005

header ads

Cerpen: Impian Aila

 Impian Aila

Oleh: Naledokin A Stupid Writer


“Beneran kamu mau jadi violinis? Serius?” Beben menatap adiknya, Aila. Yang dipandang intens menunduk, sedikit takut. “Bukan karena ikut-ikutan Mas ta, masuk SMK?” Murid SMK tahun akhir jurusan bisnis dan pemasaran itu kembali bertanya.


“Ih, Mas geer. Siapa juga yang ngikut. Hm ... terinspirasi sih memang.” Aila santai menjawab.


“Nah, bener kan? Kamu ikut-ikutan Mas.” Beben melempar HP ke meja di depannya. 


“Ih, aku sudah terpikir untuk jadi violinis sejak kelas tujuh tau. Cuma belum terpikir sekolahnya.” Remaja putri 15 tahun itu membela diri.


Sore ini, seperti biasa, rumah hanya berisi mereka berdua dan Mbak ART. Waktu yang tepat bagi Aila untuk meminta dukungan sang kakak. Tinggal hitungan bulan ia di kelas sembilan. 


"Ayolah, Mas. Bantu Aila bilang ke Papa. Ai butuh masuk sekolah musik.” Si bungsu mendekap bantal dan duduk di dekat Beben 


“Coba, Mas pengen denger.” Kali ini Beben terdengar lebih serius. Sang adik menoleh ke arahnya, menaruh perhatian.

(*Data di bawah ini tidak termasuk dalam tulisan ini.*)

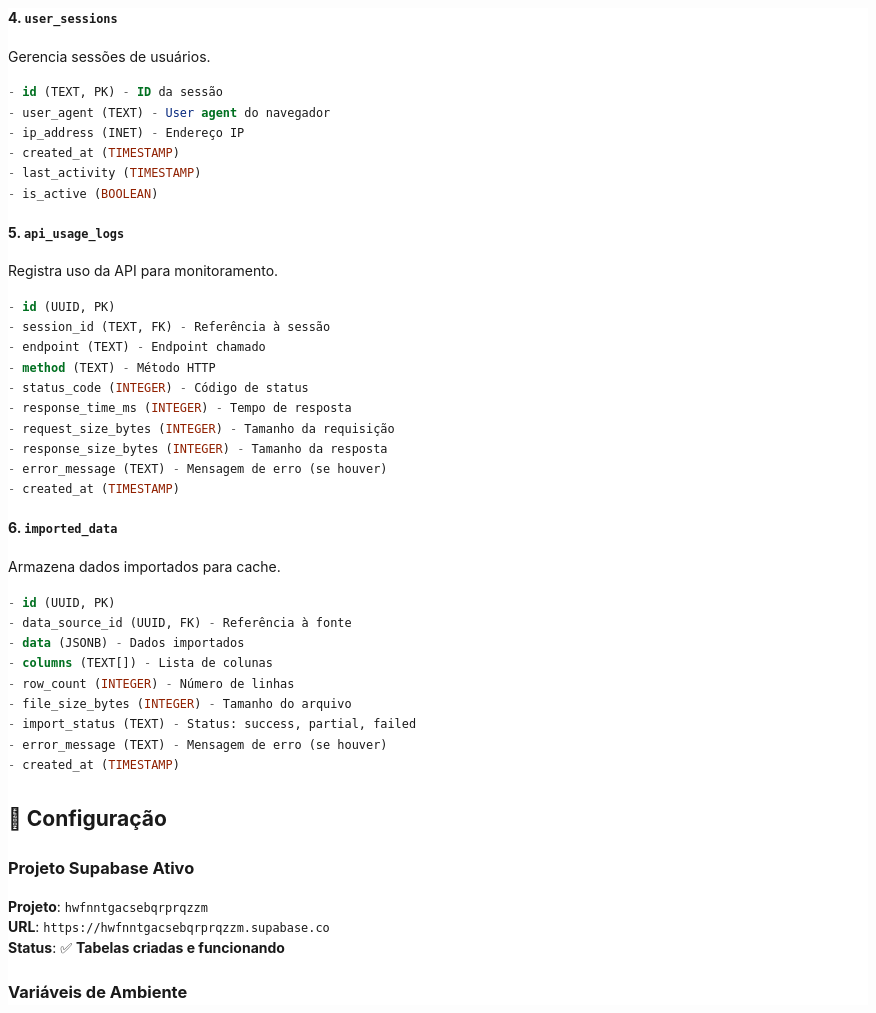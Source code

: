 #### 4. `user_sessions`
Gerencia sessões de usuários.

```sql
- id (TEXT, PK) - ID da sessão
- user_agent (TEXT) - User agent do navegador
- ip_address (INET) - Endereço IP
- created_at (TIMESTAMP)
- last_activity (TIMESTAMP)
- is_active (BOOLEAN)
```

#### 5. `api_usage_logs`
Registra uso da API para monitoramento.

```sql
- id (UUID, PK)
- session_id (TEXT, FK) - Referência à sessão
- endpoint (TEXT) - Endpoint chamado
- method (TEXT) - Método HTTP
- status_code (INTEGER) - Código de status
- response_time_ms (INTEGER) - Tempo de resposta
- request_size_bytes (INTEGER) - Tamanho da requisição
- response_size_bytes (INTEGER) - Tamanho da resposta
- error_message (TEXT) - Mensagem de erro (se houver)
- created_at (TIMESTAMP)
```

#### 6. `imported_data`
Armazena dados importados para cache.

```sql
- id (UUID, PK)
- data_source_id (UUID, FK) - Referência à fonte
- data (JSONB) - Dados importados
- columns (TEXT[]) - Lista de colunas
- row_count (INTEGER) - Número de linhas
- file_size_bytes (INTEGER) - Tamanho do arquivo
- import_status (TEXT) - Status: success, partial, failed
- error_message (TEXT) - Mensagem de erro (se houver)
- created_at (TIMESTAMP)
```

## 🔧 Configuração

### Projeto Supabase Ativo

**Projeto**: `hwfnntgacsebqrprqzzm`  
**URL**: `https://hwfnntgacsebqrprqzzm.supabase.co`  
**Status**: ✅ **Tabelas criadas e funcionando**

### Variáveis de Ambiente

“Kenapa kamu ingin jadi violinis? Terus, kamu sudah tahu cara menjadi pemain biola pro? Sudah Ai pikirkan konsekuensinya apa?” 


Beben memberondong Aila dengan pertanyaan yang ditanggapi dengan cengiran khas Ai.


“Sudah lebih dari seminggu Ai tanya sana sini, browsing ke sana ke mari. Mas tahu, Ai malah sudah sempat mampir ke sekolah musiknya, lho. Wah, sekolahnya cool, asri, sejuk. Ai langsung jatuh cinta.” 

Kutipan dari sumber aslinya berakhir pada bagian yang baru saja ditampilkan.